Tomorrow I'm scheduled for my 5.x miles that I will do easy. I'm pleased with today's faster workout and I'm growing optimistic that the combination of performance running and base runs will prepare me well for Brooklyn.

Monday, March 10, 2014

Treadmill 220's, surprisingly fun

220m intervals with 70 second recovery jog
Today's run (treadmill intervals): 3.2 miles (16 x 220m, 1 mile warm up/cool down)

Although you wouldn't know it by looking at my Garmin data from my weekend runs, I have turned my attention back to performance running. It isn't without irony that, despite my now-clear neighborhood streets, I did my first speed workout this year on the treadmill. My preference would have been to do this on the track, but I was reluctant to risk being hauled off by security for trespassing at the high school.

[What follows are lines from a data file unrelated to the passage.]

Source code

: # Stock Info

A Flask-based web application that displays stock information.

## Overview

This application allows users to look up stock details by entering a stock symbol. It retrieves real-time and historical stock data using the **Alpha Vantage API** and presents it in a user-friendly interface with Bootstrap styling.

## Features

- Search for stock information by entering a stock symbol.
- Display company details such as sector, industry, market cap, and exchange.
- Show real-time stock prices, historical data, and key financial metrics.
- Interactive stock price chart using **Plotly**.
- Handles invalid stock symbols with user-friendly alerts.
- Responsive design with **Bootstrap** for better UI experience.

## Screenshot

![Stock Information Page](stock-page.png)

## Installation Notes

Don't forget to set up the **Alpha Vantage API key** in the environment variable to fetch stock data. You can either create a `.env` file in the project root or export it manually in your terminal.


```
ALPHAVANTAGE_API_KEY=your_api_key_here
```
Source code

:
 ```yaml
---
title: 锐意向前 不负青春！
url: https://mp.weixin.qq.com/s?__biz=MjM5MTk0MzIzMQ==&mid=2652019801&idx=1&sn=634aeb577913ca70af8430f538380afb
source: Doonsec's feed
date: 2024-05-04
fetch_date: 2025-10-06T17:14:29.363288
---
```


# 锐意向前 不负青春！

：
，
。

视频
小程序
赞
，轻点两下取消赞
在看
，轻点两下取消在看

I normally take Mondays as my rest days but I really needed to focus on my readiness. If the weather holds, I'll be racing on Saturday with the Runsketeers. I didn't intend to take as much time as I ended up needing for today's workout, but it was good that I did. My plan was to start with a half mile warm up at about 9:30 a mile and then run 12 x 100m before finishing with a mile cool down. I discovered that running intervals on a treadmill can be difficult. This is because the machine lacks the hard start/stop precision of the track. I had to account for the time it took the treadmill to get up to full speed each time.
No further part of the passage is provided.